To conserve my number of trips down the stairs on a bum leg, I try to get as much accomplished as possible per trip. My ID card is soon to expire, and getting it replaced was on the list of shit to do today. Arriving at the ID card office at 3:05 PM, we were sent away, being told they close at 3. Assholes.
I did get my meds.
I did tell my husband that he hurt my feelings, and how bad I already felt being partially crippled; I didn't need him exploiting that fact and enforcing my feelings of helplessness. A paragon of self-righteous indignity I was. Receiving a very sincere apology, I have opted for letting it go... Well, only after reminding him that I went out of my way last year to NOT make him feel like a burden when he had his back surgery. Ass chewing and guilt trip successfully completed, I have taken my pain killers and now feel much more mellow.
There will certainly be plenty more days in the next ten years until he retires that we will quarrel over the military career versus the family affairs. It is an inevitable part of the life military spouses must endure. I know now, as a married woman, why my mom used to cry when I was a kid... even though she always said there was nothing wrong, those days always went hand in hand with something going wrong with Daddy's work.
It takes a very special and strong soul to withstand this lifestyle. For those thousands of others out there, I applaud you.
Our lovers lay down their very life for our country. We give up everything in our lives so they can. We do it quietly,( for the most part), and we are proud of our men for what they do- even when we hate that they do it.

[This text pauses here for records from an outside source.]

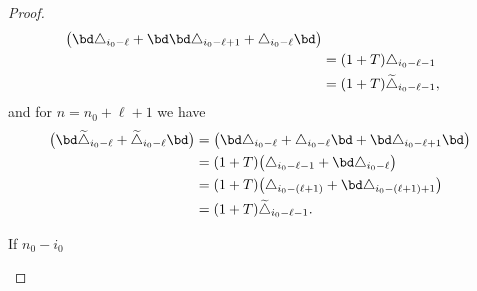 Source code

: \begin{proof}
\begin{align*}
		\big(\bd\triangle_{i_0-\ell} + \bd\bd\triangle_{i_0-\ell+1} + \triangle_{i_0-\ell} \bd\big) \\ &=
		(1+T)\triangle_{i_0-\ell-1} \\ &=
		(1+T)\widetilde\triangle_{i_0-\ell-1},
	\end{align*}
	and for $n = n_0+\ell+1$ we have
	\begin{align*}
		\big(\bd \widetilde\triangle_{i_0-\ell} + \widetilde\triangle_{i_0-\ell} \bd\big) &=
		\big(\bd \triangle_{i_0-\ell} + \triangle_{i_0-\ell}\bd + \bd\triangle_{i_0-\ell+1}\bd\big) \\ &=
		(1+T)\big(\triangle_{i_0-\ell-1} + \bd\triangle_{i_0-\ell}\big) \\ &=
		(1+T)\big(\triangle_{i_0-(\ell+1)} + \bd\triangle_{i_0-(\ell+1)+1}\big) \\ &=
		(1+T)\widetilde\triangle_{i_0-\ell-1}.\qedhere
	\end{align*}

	\begin{example*}
		If $n_0-i_0$
	\end{example*}


\end{proof}
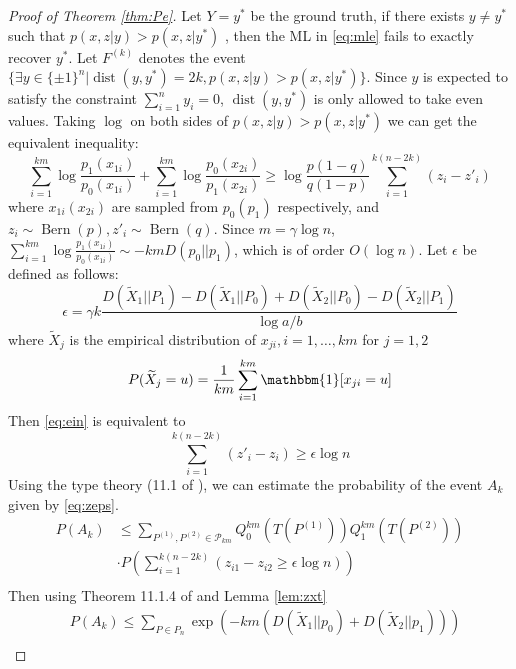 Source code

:\documentclass[conference]{IEEEtran}
\DeclareMathOperator{\dist}{dist}
\DeclareMathOperator{\Bern}{Bern}
\begin{document}
\begin{proof}[Proof of Theorem \ref{thm:Pe}]
Let $Y=y^*$ be the ground truth, if there exists $y\neq y^*$ such that $p(x,z|y) > p(x,z|y^*)$	,
then the ML in \eqref{eq:mle} fails to exactly recover $y^*$. Let $F^{(k)}$ denotes
the event $\{\exists y \in \{\pm 1\}^n | \dist(y, y^*)=2k, p(x,z|y) > p(x,z|y^*) \}$. Since
$y$ is expected to satisfy the constraint $\sum_{i=1}^n y_i=0$, $\dist(y, y^*)$ is only allowed to take even
values. Taking $\log$ on both sides of $p(x,z|y) > p(x,z|y^*)$ we can get the equivalent inequality:
\begin{equation}\label{eq:ein}
\sum_{i=1}^{km} \log \frac{p_1(x_{1i})}{p_0(x_{1i})}
+\sum_{i=1}^{km} \log \frac{p_0(x_{2i})}{p_1(x_{2i})}
\geq \log \frac{p(1-q)}{q(1-p)} \sum_{i=1}^{k(n-2k)}(z_{i} - z'_{i})
\end{equation}
where $x_{1i}(x_{2i})$ are sampled from $p_0(p_1)$ respectively,
and $z_{i} \sim \Bern(p), z'_{i} \sim \Bern(q)$.
Since $m=\gamma \log n$, $\sum_{i=1}^{km} \log \frac{p_1(x_{1i})}{p_0(x_{1i})} \sim
-km D(p_0 || p_1)$, which is of order $O(\log n)$.
Let $\epsilon$ be defined as follows:
\begin{equation}
\epsilon = \gamma k\frac{D(\widetilde{X}_1 || P_1) - D(\widetilde{X}_1 || P_0) + D(\widetilde{X}_2 || P_0) - D(\widetilde{X}_2 || P_1)}{\log a /b}
\end{equation}
where $\widetilde{X}_j$ is the empirical distribution of $x_{ji},i=1,\dots,km$
for $j=1,2$
\begin{equation*}
P(\widetilde{X}_j = u) = \frac{1}{km} \sum_{i=1}^{km} \mathbbm{1}[x_{ji} = u]
\end{equation*}
Then \eqref{eq:ein} is equivalent to
\begin{equation}\label{eq:zeps}
\sum_{i=1}^{k(n-2k)}(z'_{i} - z_{i}) \geq \epsilon \log n
\end{equation}
Using the type theory (11.1 of \cite{cover1999elements}), we can estimate the probability of the event $A_k$ given by \eqref{eq:zeps}.
\begin{align*}
P(A_k) &\leq \sum_{P^{(1)},P^{(2)}\in \mathcal{P}_{km}} Q_0^{km}(T(P^{(1)}))Q_1^{km}(T(P^{(2)}))\\
& \cdot P(\sum_{i=1}^{k(n-2k)} (z_{i1} - z_{i2} \geq \epsilon \log n )) \\
\end{align*}
Then using Theorem 11.1.4 of \cite{cover1999elements} and Lemma \ref{lem:zxt} 
\begin{align*}
&P(A_k)  \leq \sum_{P \in P_n} \exp(-km (D(\widetilde{X}_1 || p_0) + D(\widetilde{X}_2 || p_1))) \\

\end{align*}
\end{proof}
\end{document}
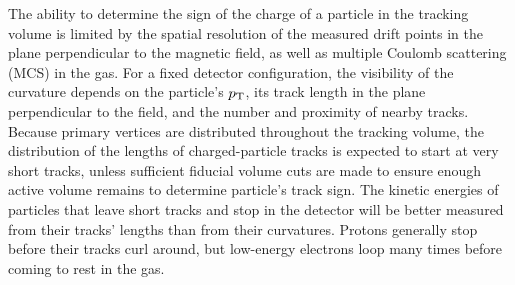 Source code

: %
The ability to determine the sign of the charge of a particle in the  tracking volume is limited by the spatial resolution of the measured drift points in the plane perpendicular to the magnetic field, as well as multiple Coulomb scattering (MCS) in the gas. For a fixed detector configuration, the visibility of the curvature depends on the particle's $p_{\rm{T}}$, its track length in the plane perpendicular to the field, and the number and proximity of nearby tracks.  Because primary vertices are distributed throughout the tracking volume, the distribution of the lengths of charged-particle tracks is expected to start at very short tracks, unless sufficient fiducial volume cuts are made to ensure enough active volume remains to determine particle's track sign.  The kinetic energies of particles that leave short tracks and stop in the detector will be better measured from their tracks' lengths than from their curvatures.  Protons generally stop before their tracks curl around, but low-energy electrons loop many times before coming to rest in the gas.

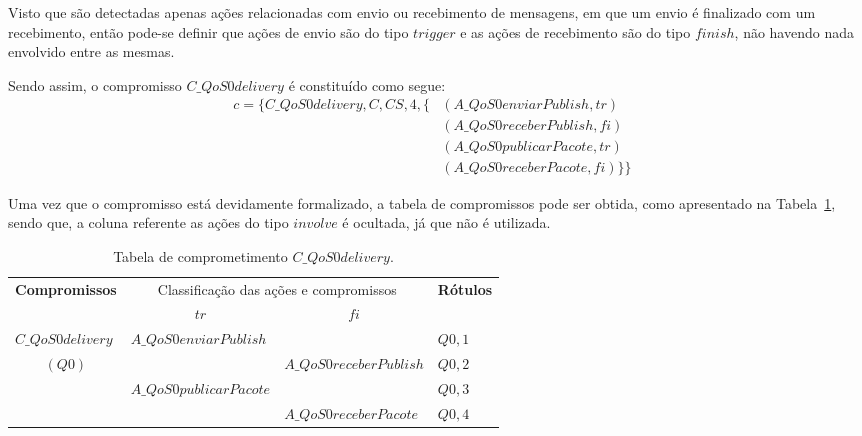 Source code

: Visto que são detectadas apenas ações relacionadas com envio ou recebimento de mensagens, em que um envio é finalizado com um recebimento, então pode-se definir que ações de envio são do tipo $trigger$ e as ações de recebimento são do tipo $finish$, não havendo nada envolvido entre as mesmas.

Sendo assim, o compromisso $C\_QoS0delivery$ é constituído como segue:
\begin{eqnarray}
c = \{C\_QoS0delivery,C,CS,4, \{ &(A\_QoS0enviarPublish,tr)&  \nonumber \\
&(A\_QoS0receberPublish,fi)&  \nonumber \\
&(A\_QoS0publicarPacote,tr)&  \nonumber \\
&(A\_QoS0receberPacote,fi) \}\}& 
\end{eqnarray}

Uma vez que o compromisso está devidamente formalizado, a tabela de compromissos pode ser obtida, como apresentado na Tabela~\ref{tab:qos0}, sendo que, a coluna referente as ações do tipo $involve$ é ocultada, já que não é utilizada. 

\begin{table}[!ht]
	\centering\tiny{
		\caption{Tabela de comprometimento $C\_QoS0delivery$. \label{tab:qos0}}
\begin{tabular}{|l|l|l|l|}
	\hline
	\multicolumn{1}{|c|}{\multirow{2}{*}{\textbf{Compromissos}}} & \multicolumn{2}{c|}{Classificação das ações e compromissos} & \multicolumn{1}{c|}{\multirow{2}{*}{\textbf{Rótulos}}} \\ \cline{2-3}
	\multicolumn{1}{|c|}{}                                       & \multicolumn{1}{c|}{$tr$}    & \multicolumn{1}{c|}{$fi$}    & \multicolumn{1}{c|}{}                                  \\ \hline
	$C\_QoS0delivery$                                            & $A\_QoS0enviarPublish$       &                              & $Q0,1$                                                 \\ \cline{2-4} 
	\multicolumn{1}{|c|}{$(Q0)$}                                 &                              & $A\_QoS0receberPublish$      & $Q0,2$                                                 \\ \cline{2-4} 
	& $A\_QoS0publicarPacote$      &                              & $Q0,3$                                                 \\ \cline{2-4} 
	&                              & $A\_QoS0receberPacote$       & $Q0,4$                                                 \\ \hline
\end{tabular}
	}
\end{table}

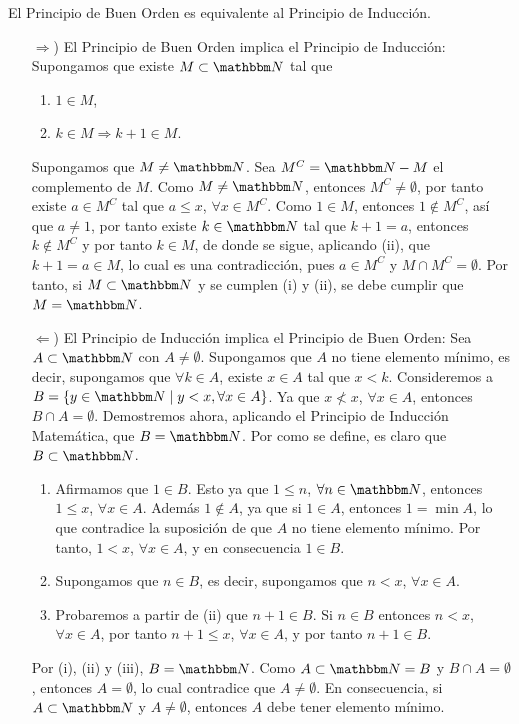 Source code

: \begin{theorem}
    El Principio de Buen Orden es equivalente al Principio de Inducción. \\
    \demostracion
    \begin{enumerate}
        \item[$\Rightarrow$)] El Principio de Buen Orden implica el Principio de Inducción: Supongamos que existe $M \subset \NN$ tal que
        \begin{enumerate}[label=\roman*)]
            \item $1 \in M$,
            \item $k \in M \Longrightarrow k + 1 \in M$.
        \end{enumerate}
        Supongamos que $M \neq \NN$. Sea $M^C = \NN - M$ el complemento de $M$. Como $M \neq \NN$, entonces $M^C \neq \emptyset$, por tanto existe $a \in M^C$ tal que $a \leq x$, $\forall x \in M^C$. Como $1 \in M$, entonces $1 \notin M^C$, así que $a \neq 1$, por tanto existe $k \in \NN$ tal que $k + 1 = a$, entonces $k \notin M^C$ y por tanto $k \in M$, de donde se sigue, aplicando (ii), que $k + 1 = a \in M$, lo cual es una contradicción, pues $a \in M^C$ y $M \cap M^C = \emptyset$. Por tanto, si $M \subset \NN$ y se cumplen (i) y (ii), se debe cumplir que $M = \NN$.
        \item[$\Leftarrow$)] El Principio de Inducción implica el Principio de Buen Orden: Sea $A \subset \NN$ con $A \neq \emptyset$. Supongamos que $A$ no tiene elemento mínimo, es decir, supongamos que $\forall k \in A$, existe $x \in A$ tal que $x < k$. Consideremos a $B = \{ y \in \NN \mid y < x, \forall x \in A \}$. Ya que $x \nless x$, $\forall x \in A$, entonces $B \cap A = \emptyset$. Demostremos ahora, aplicando el Principio de Inducción Matemática, que $B = \NN$. Por como se define, es claro que $B \subset \NN$.\newpage
        \begin{enumerate}[label=\roman*)]
            \item Afirmamos que $1 \in B$. Esto ya que $1 \leq n$, $\forall n \in \NN$, entonces $1 \leq x$, $\forall x \in A$. Además $1 \notin A$, ya que si $1 \in A$, entonces $1 = \min A$, lo que contradice la suposición de que $A$ no tiene elemento mínimo. Por tanto, $1 < x$, $\forall x \in A$, y en consecuencia $1 \in B$.
            \item Supongamos que $n \in B$, es decir, supongamos que $n < x$, $\forall x \in A$.
            \item Probaremos a partir de (ii) que $n + 1 \in B$. Si $n \in B$ entonces $n < x$, $\forall x \in A$, por tanto $n + 1 \leq x$, $\forall x \in A$, y por tanto $n + 1 \in B$.
        \end{enumerate}
        Por (i), (ii) y (iii), $B = \NN$. Como $A \subset \NN = B$ y $B \cap A = \emptyset$, entonces $A = \emptyset$, lo cual contradice que $A \neq \emptyset$. En consecuencia, si $A \subset \NN$ y $A \neq \emptyset$, entonces $A$ debe tener elemento mínimo.
    \end{enumerate}
\end{theorem}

Posted by TheFreud at June 28, 2005 10:56 AM
Comments
GOOD MILITARY WIFE?? what the hell is that? you make it sound like a puupy who's been punished for puddling on the floor! If it's an inconvience for him to run to the pharmacy for your prescription just because he's not in the mood to go..THEN WHY THE HELL DID HE TAKE LEAVE FROM WORK?? Maybe a swift kick in his balls may let him know what level of pain and discomfort you are in...but then you would end up taking care of him..and he doesn't deserve you or the kindness!!
Posted by: Mom at June 28, 2005 3:12 PM
Mom tends to get over zealous sometimes :D
Very protective, and easily rattled when it comes to me being hurt or upset.
It's just cuz she loves me.
Believe it or not, she likes my husband too.